As suggested by LIGYDIKIS ET AL., 2010 (Lygidakis et al., 2010), when children express their concern on mild discolorations, at late mixed dentition, incisors with whitish-creamy opacities may occasionally respond to bleaching with carbamide peroxide. (Fayle, 2003) Another conservative approach is microabrasion with either 18% hydrochloric acid or 37% phosphoric acid and pumice for 60s. (Lygidakis et al., 2010, Wright, 2002, Gotler & Ratson, 2010, Willmott et al., 2008) More pronounced enamel defects might be dealt with by combining the two methods (Sundfeld et al., 2007a), bleaching and microabrasion. However, bleaching for young children may induce hypersensitivity, mucosal irritation and enamel surface alterations (Joiner, 2006), whilst microabrasion may result in loss of enamel. (Sundfeld et al., 2007b) An etch-bleach-seal technique by involving:

a. 60 seconds etch with 37% phosphoric acid;

b. bleach with 5% sodium hypochlodite for 5-10 min.

c. re-etch and application of fissure sealant over the surface to occlude the porosities appears as another management treatment possibility. (Wright, 2002)

On the other hand, the replacement of micro-abrasion by local enamel thickness reduction, using high-speed headpiece, should be also evaluated by the professional.

The others clinical problems for patients with MIH are attrition, exposed dentin, atypical cavities or complete coronal destruction. (Kilpatrick, 2009, Jalevik & Noren, 2000) Moreover, pain experience during dental treatment has led some MIH children to be significantly less compliant and more dentally anxious than their peers. (Jalevik & Klingberg, 2002) In this case, the adjunctive use of nitrous oxide-oxygen analgesia may alleviate anxiety and reduce dental pain.
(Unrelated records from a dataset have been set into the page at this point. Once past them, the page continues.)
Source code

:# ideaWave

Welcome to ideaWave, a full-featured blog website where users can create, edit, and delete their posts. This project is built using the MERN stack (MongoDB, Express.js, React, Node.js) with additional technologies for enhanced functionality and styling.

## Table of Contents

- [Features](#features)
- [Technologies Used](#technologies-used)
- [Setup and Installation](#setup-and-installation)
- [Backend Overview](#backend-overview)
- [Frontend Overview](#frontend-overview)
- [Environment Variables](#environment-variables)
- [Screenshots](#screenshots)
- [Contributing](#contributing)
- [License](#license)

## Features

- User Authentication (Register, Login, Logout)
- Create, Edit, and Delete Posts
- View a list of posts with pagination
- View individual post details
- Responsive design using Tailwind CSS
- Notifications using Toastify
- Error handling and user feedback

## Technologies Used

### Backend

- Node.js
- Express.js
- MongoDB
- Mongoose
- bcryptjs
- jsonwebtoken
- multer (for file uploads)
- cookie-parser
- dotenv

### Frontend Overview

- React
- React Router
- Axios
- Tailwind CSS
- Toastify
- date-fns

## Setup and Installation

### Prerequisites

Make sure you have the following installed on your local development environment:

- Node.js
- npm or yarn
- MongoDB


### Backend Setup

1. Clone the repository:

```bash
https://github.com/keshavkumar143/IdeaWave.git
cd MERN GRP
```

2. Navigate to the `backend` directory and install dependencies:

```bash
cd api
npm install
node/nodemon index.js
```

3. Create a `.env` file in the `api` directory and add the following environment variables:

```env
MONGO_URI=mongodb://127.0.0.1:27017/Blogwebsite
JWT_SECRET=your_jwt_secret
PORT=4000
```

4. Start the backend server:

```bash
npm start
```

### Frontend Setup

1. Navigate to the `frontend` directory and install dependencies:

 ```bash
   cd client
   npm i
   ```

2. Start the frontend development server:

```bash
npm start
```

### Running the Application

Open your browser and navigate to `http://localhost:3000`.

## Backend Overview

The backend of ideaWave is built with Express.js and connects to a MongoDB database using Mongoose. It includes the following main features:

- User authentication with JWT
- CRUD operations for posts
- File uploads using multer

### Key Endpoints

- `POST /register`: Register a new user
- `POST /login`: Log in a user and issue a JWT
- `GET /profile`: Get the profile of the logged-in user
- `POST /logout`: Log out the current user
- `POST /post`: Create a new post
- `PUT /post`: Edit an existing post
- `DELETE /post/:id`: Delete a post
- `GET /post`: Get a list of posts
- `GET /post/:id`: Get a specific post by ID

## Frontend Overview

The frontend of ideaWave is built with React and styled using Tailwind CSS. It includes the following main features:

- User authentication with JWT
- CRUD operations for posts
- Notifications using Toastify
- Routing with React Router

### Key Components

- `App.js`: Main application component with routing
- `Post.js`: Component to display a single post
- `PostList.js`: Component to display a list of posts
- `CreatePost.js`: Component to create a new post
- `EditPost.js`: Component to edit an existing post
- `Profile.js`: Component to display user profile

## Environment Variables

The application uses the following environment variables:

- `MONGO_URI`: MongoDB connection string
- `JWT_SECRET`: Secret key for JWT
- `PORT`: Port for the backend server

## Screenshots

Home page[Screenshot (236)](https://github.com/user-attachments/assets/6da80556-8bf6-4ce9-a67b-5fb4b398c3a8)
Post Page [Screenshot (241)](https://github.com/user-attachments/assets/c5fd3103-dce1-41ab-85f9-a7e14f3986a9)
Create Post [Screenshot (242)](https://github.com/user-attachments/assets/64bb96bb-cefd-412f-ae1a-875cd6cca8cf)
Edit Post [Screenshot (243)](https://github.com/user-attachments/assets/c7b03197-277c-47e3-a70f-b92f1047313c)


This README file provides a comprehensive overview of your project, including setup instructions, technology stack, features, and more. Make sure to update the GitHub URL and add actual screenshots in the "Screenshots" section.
In last case, general anesthesia may be required for restorative treatment. (William et al., 2006a) The maintenance of existing tooth structure and pain relief can be achieved with temporary restorations, often in sub-optimal clinical conditions, through the use of glass ionomer cements. In mild and moderate MIH cases composite restorations using self-etching primer adhesive bonding systems is the treatment of choice (William et al., 2006b) and may last for many years until indirect restorations would be placed. (Lygidakis et al., 2010, Lygidakis, 2010) For cavities involving large areas of dentine, glass ionomer cement has been proposed to be used as a sub-layer under the composite restoration (Mathu-Muju & Wright, 2006). A more definitive restorative approach, albeit still temporary solution, is the preformed metal crown (PMC) which placed on first permanent molars provide an excellent medium term restorative solution. (Kilpatrick, 2009) For that, it requires an excellent analgesia and patient cooperation which may not be forthcoming. In severe cases, transitional treatment for function and aesthetics can be provided until adolescence when permanent prosthetic approach with crowns in molars and veneers or crowns in incisors can be indicated. Cast restorations (full coverage crown, tooth-colored crown, porcelains or veneers) have been used. (Lygidakis et al., 2010, Lygidakis, 2010) However, they are not recommended for teeth in early post-eruptive stage because of the continuous eruption exposing the crown margins, the large pulp size, short crown height, and difficulties in obtaining a good impression for subgingival crown margins. (Koch & Garcia-Godoy, 2000) At last case, any extraction of first permanent molars should only be carried out with consideration of the possible orthodontic implications.